Do yourself a favor if you are going after tarpon on a fly rod: practice, practice, practice. To be successful you need to be comfortable smoothly casting a fly 50 feet or more and you have to be proficient in a bit of a wind. Those will be the conditions you’ll face in Mosquito Bay. You can also study up on the habits of the tarpon in these conditions and be ready to listen to your guide and follow his instructions.
Most guides will look for tarpon in the shallows and direct you which direction and how far to get your lure out. It’s important to be confident you can follow those instructions. He’ll also tell you that when the fish hits your fly, don’t immediately set the hook as hard as you can. A moderate hook set after a short two-second pause works the best. Then when you get a hit, be ready for the tarpon to take off like a heat seeking missile, even if it is only moderately sized. The next thing to be prepared for is the jump. As sure as the fish has scales, he’ll head high into the air numerous times to try and throw the fly. That’s another critical time when you have to lean forward and give him as much slack without losing tension as you can. That’s commonly called “bowing to the king”. If you forget to bow, he’ll break your line, or your rod, or your heart.
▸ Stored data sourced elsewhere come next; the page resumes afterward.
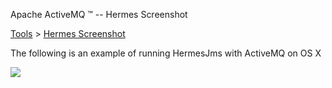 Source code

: Apache ActiveMQ ™ -- Hermes Screenshot 

[Tools](tools.html) > [Hermes Screenshot](hermes-screenshot.html)


The following is an example of running HermesJms with ActiveMQ on OS X

![](http://activemq.codehaus.org/hermes.png)


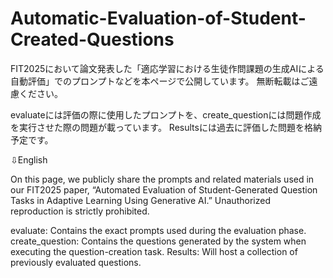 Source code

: # Automatic-Evaluation-of-Student-Created-Questions
FIT2025において論文発表した「適応学習における生徒作問課題の生成AIによる自動評価」でのプロンプトなどを本ページで公開しています。
無断転載はご遠慮ください。

evaluateには評価の際に使用したプロンプトを、create_questionには問題作成を実行させた際の問題が載っています。
Resultsには過去に評価した問題を格納予定です。


⇩English

On this page, we publicly share the prompts and related materials used in our FIT2025 paper, “Automated Evaluation of Student-Generated Question Tasks in Adaptive Learning Using Generative AI.” Unauthorized reproduction is strictly prohibited. 

evaluate: Contains the exact prompts used during the evaluation phase.
create_question: Contains the questions generated by the system when executing the question-creation task.
Results: Will host a collection of previously evaluated questions.

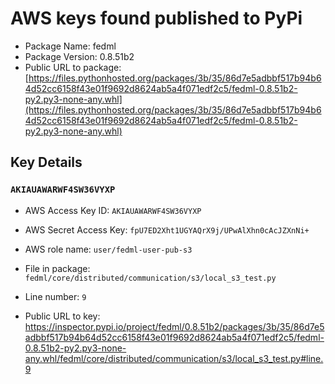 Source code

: # AWS keys found published to PyPi

* Package Name: fedml
* Package Version: 0.8.51b2
* Public URL to package: [https://files.pythonhosted.org/packages/3b/35/86d7e5adbbf517b94b64d52cc6158f43e01f9692d8624ab5a4f071edf2c5/fedml-0.8.51b2-py2.py3-none-any.whl](https://files.pythonhosted.org/packages/3b/35/86d7e5adbbf517b94b64d52cc6158f43e01f9692d8624ab5a4f071edf2c5/fedml-0.8.51b2-py2.py3-none-any.whl)

## Key Details

### `AKIAUAWARWF4SW36VYXP`

* AWS Access Key ID: `AKIAUAWARWF4SW36VYXP`
* AWS Secret Access Key: `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` 
* AWS role name: `user/fedml-user-pub-s3`
* File in package: `fedml/core/distributed/communication/s3/local_s3_test.py`
* Line number: `9`

* Public URL to key: https://inspector.pypi.io/project/fedml/0.8.51b2/packages/3b/35/86d7e5adbbf517b94b64d52cc6158f43e01f9692d8624ab5a4f071edf2c5/fedml-0.8.51b2-py2.py3-none-any.whl/fedml/core/distributed/communication/s3/local_s3_test.py#line.9


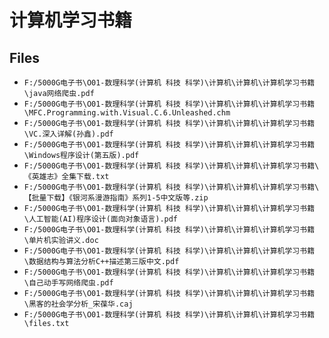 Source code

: # 计算机学习书籍

## Files

- `F:/5000G电子书\O01-数理科学(计算机 科技 科学)\计算机\计算机\计算机学习书籍\java网络爬虫.pdf`
- `F:/5000G电子书\O01-数理科学(计算机 科技 科学)\计算机\计算机\计算机学习书籍\MFC.Programming.with.Visual.C.6.Unleashed.chm`
- `F:/5000G电子书\O01-数理科学(计算机 科技 科学)\计算机\计算机\计算机学习书籍\VC.深入详解(孙鑫).pdf`
- `F:/5000G电子书\O01-数理科学(计算机 科技 科学)\计算机\计算机\计算机学习书籍\Windows程序设计(第五版).pdf`
- `F:/5000G电子书\O01-数理科学(计算机 科技 科学)\计算机\计算机\计算机学习书籍\《英雄志》全集下载.txt`
- `F:/5000G电子书\O01-数理科学(计算机 科技 科学)\计算机\计算机\计算机学习书籍\【批量下载】《银河系漫游指南》系列1-5中文版等.zip`
- `F:/5000G电子书\O01-数理科学(计算机 科技 科学)\计算机\计算机\计算机学习书籍\人工智能(AI)程序设计(面向对象语言).pdf`
- `F:/5000G电子书\O01-数理科学(计算机 科技 科学)\计算机\计算机\计算机学习书籍\单片机实验讲义.doc`
- `F:/5000G电子书\O01-数理科学(计算机 科技 科学)\计算机\计算机\计算机学习书籍\数据结构与算法分析C++描述第三版中文.pdf`
- `F:/5000G电子书\O01-数理科学(计算机 科技 科学)\计算机\计算机\计算机学习书籍\自己动手写网络爬虫.pdf`
- `F:/5000G电子书\O01-数理科学(计算机 科技 科学)\计算机\计算机\计算机学习书籍\黑客的社会学分析_宋葆华.caj`
- `F:/5000G电子书\O01-数理科学(计算机 科技 科学)\计算机\计算机\计算机学习书籍\files.txt`
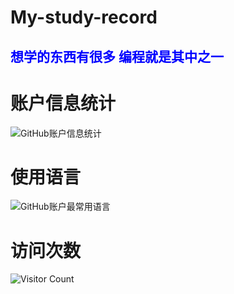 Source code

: # My-study-record

## <span style="color:blue">想学的东西有很多 编程就是其中之一</span>

# 账户信息统计
![GitHub账户信息统计](https://github-stats.ubrong.com/api?username=lengyc735&show_icons=true&theme=tokyonight)

# 使用语言
![GitHub账户最常用语言](https://github-stats.ubrong.com/api/top-langs/?username=lengyc735&layout=compact&theme=tokyonight)

# 访问次数
![Visitor Count](https://profile-counter.glitch.me/{lengyc735}/count.svg)
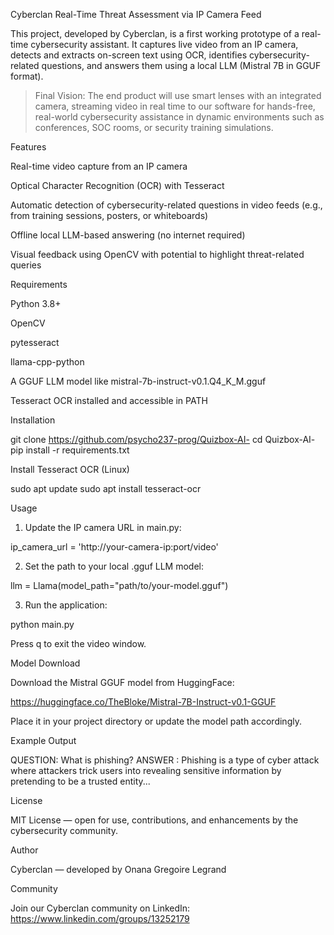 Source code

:  
Cyberclan Real-Time Threat Assessment via IP Camera Feed

This project, developed by Cyberclan, is a first working prototype of a real-time cybersecurity assistant. It captures live video from an IP camera, detects and extracts on-screen text using OCR, identifies cybersecurity-related questions, and answers them using a local LLM (Mistral 7B in GGUF format).

> Final Vision: The end product will use smart lenses with an integrated camera, streaming video in real time to our software for hands-free, real-world cybersecurity assistance in dynamic environments such as conferences, SOC rooms, or security training simulations.



Features

Real-time video capture from an IP camera

Optical Character Recognition (OCR) with Tesseract

Automatic detection of cybersecurity-related questions in video feeds (e.g., from training sessions, posters, or whiteboards)

Offline local LLM-based answering (no internet required)

Visual feedback using OpenCV with potential to highlight threat-related queries


Requirements

Python 3.8+

OpenCV

pytesseract

llama-cpp-python

A GGUF LLM model like mistral-7b-instruct-v0.1.Q4_K_M.gguf

Tesseract OCR installed and accessible in PATH


Installation

git clone https://github.com/psycho237-prog/Quizbox-AI-
cd Quizbox-AI-
pip install -r requirements.txt

Install Tesseract OCR (Linux)

sudo apt update
sudo apt install tesseract-ocr

Usage

1. Update the IP camera URL in main.py:



ip_camera_url = 'http://your-camera-ip:port/video'

2. Set the path to your local .gguf LLM model:



llm = Llama(model_path="path/to/your-model.gguf")

3. Run the application:



python main.py

Press q to exit the video window.

Model Download

Download the Mistral GGUF model from HuggingFace:

https://huggingface.co/TheBloke/Mistral-7B-Instruct-v0.1-GGUF


Place it in your project directory or update the model path accordingly.

Example Output

QUESTION: What is phishing?
ANSWER : Phishing is a type of cyber attack where attackers trick users into revealing sensitive information by pretending to be a trusted entity...

License

MIT License — open for use, contributions, and enhancements by the cybersecurity community.

Author

Cyberclan — developed by Onana Gregoire Legrand

Community

Join our Cyberclan community on LinkedIn:
https://www.linkedin.com/groups/13252179

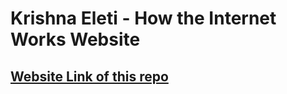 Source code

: # Krishna Eleti - How the Internet Works Website

## [Website Link of this repo](https://krishnaeleti.github.io/How-The-Internet-Works-Website-/) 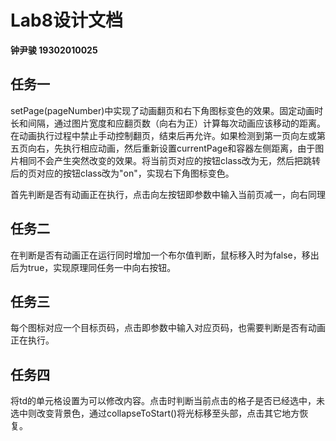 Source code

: # Lab8设计文档

**钟尹骏 19302010025**

## 任务一

setPage(pageNumber)中实现了动画翻页和右下角图标变色的效果。固定动画时长和间隔，通过图片宽度和应翻页数（向右为正）计算每次动画应该移动的距离。在动画执行过程中禁止手动控制翻页，结束后再允许。如果检测到第一页向左或第五页向右，先执行相应动画，然后重新设置currentPage和容器左侧距离，由于图片相同不会产生突然改变的效果。将当前页对应的按钮class改为无，然后把跳转后的页对应的按钮class改为"on"，实现右下角图标变色。

首先判断是否有动画正在执行，点击向左按钮即参数中输入当前页减一，向右同理

## 任务二

在判断是否有动画正在运行同时增加一个布尔值判断，鼠标移入时为false，移出后为true，实现原理同任务一中向右按钮。

## 任务三

每个图标对应一个目标页码，点击即参数中输入对应页码，也需要判断是否有动画正在执行。

## 任务四

将td的单元格设置为可以修改内容。点击时判断当前点击的格子是否已经选中，未选中则改变背景色，通过collapseToStart()将光标移至头部，点击其它地方恢复。

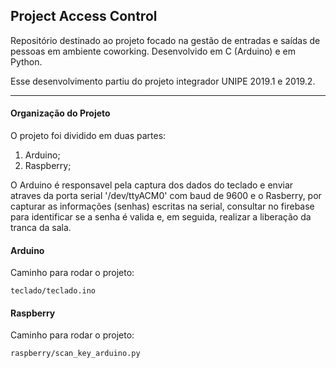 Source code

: ## Project Access Control

Repositório destinado ao projeto focado na gestão de entradas e saídas de pessoas em ambiente coworking. Desenvolvido em C (Arduino) e em Python.

Esse desenvolvimento partiu do projeto integrador UNIPE 2019.1 e 2019.2.

___

#### Organização do Projeto

O projeto foi dividido em duas partes:

1. Arduino;
2. Raspberry;

O Arduino é responsavel pela captura dos dados do teclado e enviar atraves da porta serial '/dev/ttyACM0' com baud de 9600 e o Rasberry, por capturar as informações (senhas) escritas na serial, consultar no firebase para identificar se a senha é valida e, em seguida, realizar a liberação da tranca da sala.

#### Arduino

Caminho para rodar o projeto:

    teclado/teclado.ino

#### Raspberry

Caminho para rodar o projeto:

    raspberry/scan_key_arduino.py
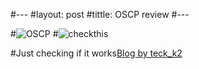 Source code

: #---
#layout: post
#tittle: OSCP review
#---

#![OSCP](https://cdn-images-1.medium.com/max/2000/1*MqR-thE8CfCgffOJaqhF2w.jpeg)
#![checkthis](https://teckk2.github.io/assets/images/offsec-student-certified-emblem-rgb-oscp.jpeg)

#Just checking if it works[Blog by teck_k2](https://teckk2.github.io)


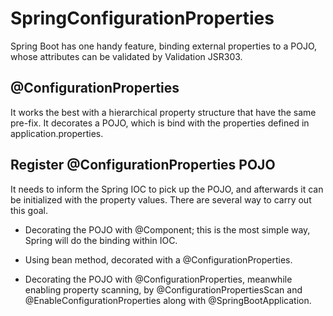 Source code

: # SpringConfigurationProperties
Spring Boot has one handy feature, binding external properties to a POJO, whose attributes can be validated by Validation JSR303. 

## @ConfigurationProperties

It works the best with a hierarchical property structure that have the same pre-fix. 
It decorates a POJO, which is bind with the properties defined in application.properties.

## Register @ConfigurationProperties POJO

It needs to inform the Spring IOC to pick up the POJO, and afterwards it can be initialized with the property values.
There are several way to carry out this goal. 

* Decorating the POJO with @Component; this is the most simple way, Spring will do the binding within IOC.

* Using bean method, decorated with a @ConfigurationProperties. 

* Decorating the POJO with @ConfigurationProperties, meanwhile enabling property scanning, by @ConfigurationPropertiesScan 
and @EnableConfigurationProperties along with @SpringBootApplication.






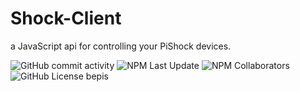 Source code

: # Shock-Client
a JavaScript api for controlling your PiShock devices.

![GitHub commit activity](https://img.shields.io/github/commit-activity/t/theravenseb/Shock-Client) ![NPM Last Update](https://img.shields.io/npm/last-update/shock-client) ![NPM Collaborators](https://img.shields.io/npm/collaborators/shock-client) ![GitHub License](https://img.shields.io/github/license/theravenseb/shock-client)
bepis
He’ll be gone.
The fight can go from five minutes to 30 minutes, but you’ll do yourself and the tarpon a favor if you can land it as quickly as possible. First, it won’t wear you out and second, it gives the released fish the best chance to live to fight another day.
Following those tips and depending on a little bit of luck can make you the star of the movie. It’s a role that not just anybody can play.
Tarpon will hit a large selection of different flies. If you are on a charter trip, that problem is solved for you without wasting a lot of time trying to figure out what to do. Your guide will know what fly to use in certain conditions and water types. You can bet some of the common names for flies he will recommend will include names like Tarpon Shrimp, Tarpon Toad, Black Death, Cockroach and Coker Smoker. But that’s just a small group of choices. Most of the effective flies are two to three inches long and pretty bulky. They have to be to get the attention of a largemouth fish. A 1/0 or 2/0 hook is most popular with many angling experts here. Of course, a good guide will have all that laid out for you and match the size of the bait to the size of the tarpon that are available.
Most tarpon here are caught on the northern end of the lagoon and usually run on the outside edges of channels or mangrove roots in three to six feet of water. The good news is that tarpon can be found all year long in the lagoon. In the summers, the larger tarpon move into backwaters and usually congregate around deeper bays and sometimes in the intracoastal. Calm days are best to be able to spot the bigger fish as they move around feeding in the lagoon.
Another good thing about having a guide is that they can keep you abreast of all the laws and they are aware of special boating regulations throughout the lagoon, such as poling only areas and no wake zones that protect the fragile bottom environment and habitat as well as migrating manatees.
Get ready for the fishing trip of a lifetime when you fly fish for Tarpon in Mosquito Lagoon. Reserve your trip today and make sure to bring your camera to capture the memories. Tarpon are catch-and-release only throughout the Sunshine State.